## TASK TO COMPLETE
Excluding images, repeat the data exactly as given.

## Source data
%%

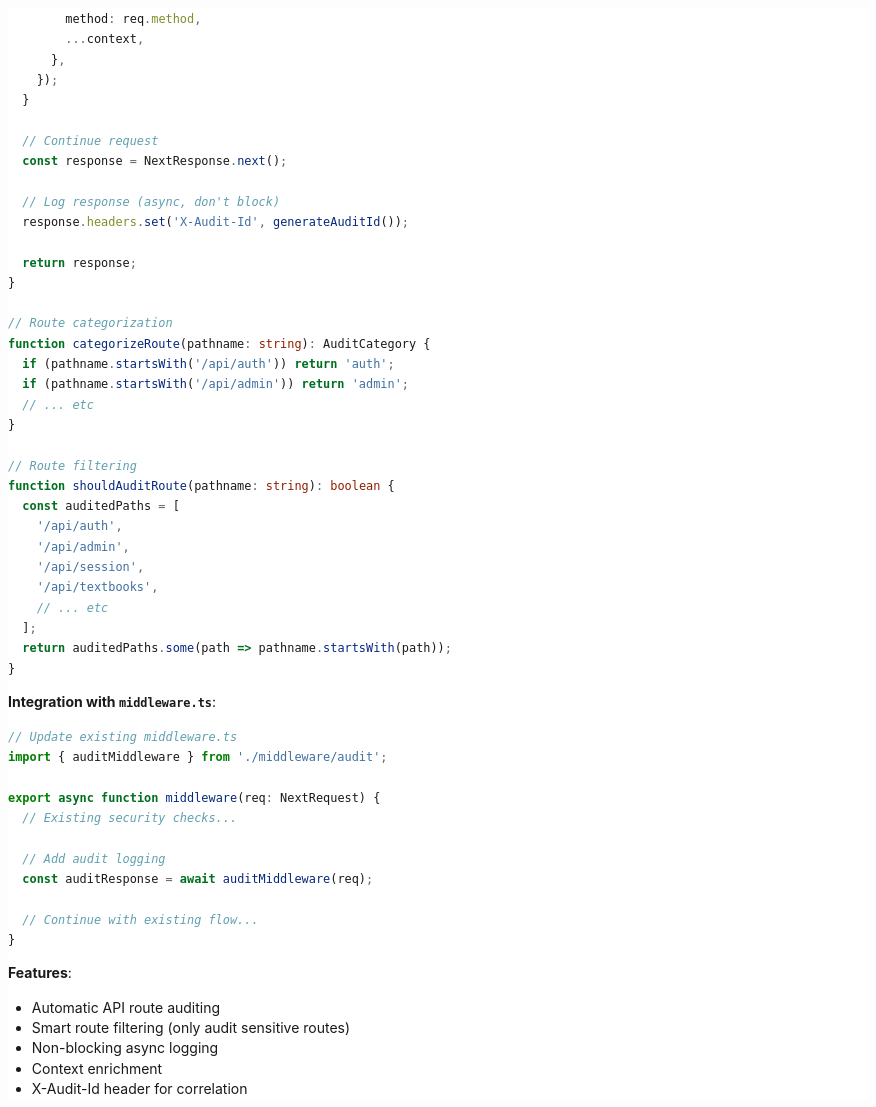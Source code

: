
 ```typescript
        method: req.method,
        ...context,
      },
    });
  }

  // Continue request
  const response = NextResponse.next();

  // Log response (async, don't block)
  response.headers.set('X-Audit-Id', generateAuditId());

  return response;
}

// Route categorization
function categorizeRoute(pathname: string): AuditCategory {
  if (pathname.startsWith('/api/auth')) return 'auth';
  if (pathname.startsWith('/api/admin')) return 'admin';
  // ... etc
}

// Route filtering
function shouldAuditRoute(pathname: string): boolean {
  const auditedPaths = [
    '/api/auth',
    '/api/admin',
    '/api/session',
    '/api/textbooks',
    // ... etc
  ];
  return auditedPaths.some(path => pathname.startsWith(path));
}
```

**Integration with `middleware.ts`**:
```typescript
// Update existing middleware.ts
import { auditMiddleware } from './middleware/audit';

export async function middleware(req: NextRequest) {
  // Existing security checks...

  // Add audit logging
  const auditResponse = await auditMiddleware(req);

  // Continue with existing flow...
}
```

**Features**:
- Automatic API route auditing
- Smart route filtering (only audit sensitive routes)
- Non-blocking async logging
- Context enrichment
- X-Audit-Id header for correlation
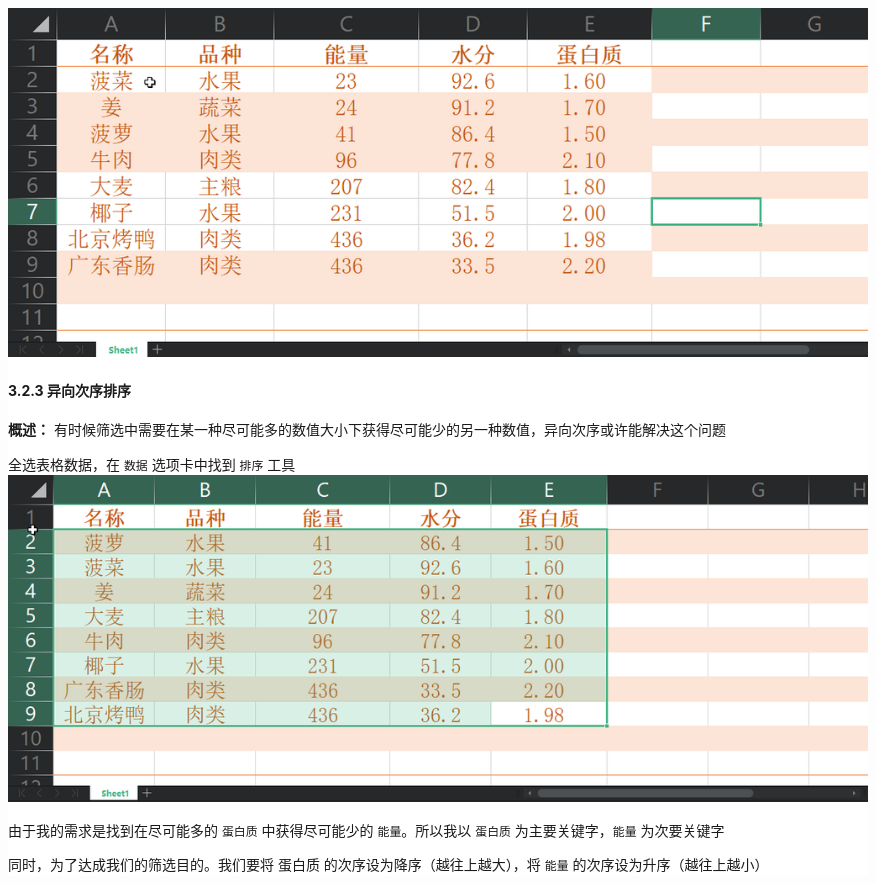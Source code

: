 ![图片](./image/复杂排序成品.png)

#### 3.2.3 异向次序排序

**概述：** 有时候筛选中需要在某一种尽可能多的数值大小下获得尽可能少的另一种数值，异向次序或许能解决这个问题

全选表格数据，在 `数据` 选项卡中找到 `排序` 工具
![图片](./image/异向全选单元格.png)

由于我的需求是找到在尽可能多的 `蛋白质` 中获得尽可能少的 `能量`。所以我以 `蛋白质` 为主要关键字，`能量` 为次要关键字

同时，为了达成我们的筛选目的。我们要将 蛋白质 的次序设为降序（越往上越大），将 `能量` 的次序设为升序（越往上越小）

%%

## OUTPUT BELOW
Source code

:
 ```typescript
        method: req.method,
        ...context,
      },
    });
  }

  // Continue request
  const response = NextResponse.next();

  // Log response (async, don't block)
  response.headers.set('X-Audit-Id', generateAuditId());

  return response;
}

// Route categorization
function categorizeRoute(pathname: string): AuditCategory {
  if (pathname.startsWith('/api/auth')) return 'auth';
  if (pathname.startsWith('/api/admin')) return 'admin';
  // ... etc
}

// Route filtering
function shouldAuditRoute(pathname: string): boolean {
  const auditedPaths = [
    '/api/auth',
    '/api/admin',
    '/api/session',
    '/api/textbooks',
    // ... etc
  ];
  return auditedPaths.some(path => pathname.startsWith(path));
}
```

**Integration with `middleware.ts`**:
```typescript
// Update existing middleware.ts
import { auditMiddleware } from './middleware/audit';

export async function middleware(req: NextRequest) {
  // Existing security checks...

  // Add audit logging
  const auditResponse = await auditMiddleware(req);

  // Continue with existing flow...
}
```

**Features**:
- Automatic API route auditing
- Smart route filtering (only audit sensitive routes)
- Non-blocking async logging
- Context enrichment
- X-Audit-Id header for correlation
Source code

: ![图片](./image/复杂排序成品.png)

#### 3.2.3 异向次序排序

**概述：** 有时候筛选中需要在某一种尽可能多的数值大小下获得尽可能少的另一种数值，异向次序或许能解决这个问题

全选表格数据，在 `数据` 选项卡中找到 `排序` 工具
![图片](./image/异向全选单元格.png)

由于我的需求是找到在尽可能多的 `蛋白质` 中获得尽可能少的 `能量`。所以我以 `蛋白质` 为主要关键字，`能量` 为次要关键字

同时，为了达成我们的筛选目的。我们要将 蛋白质 的次序设为降序（越往上越大），将 `能量` 的次序设为升序（越往上越小）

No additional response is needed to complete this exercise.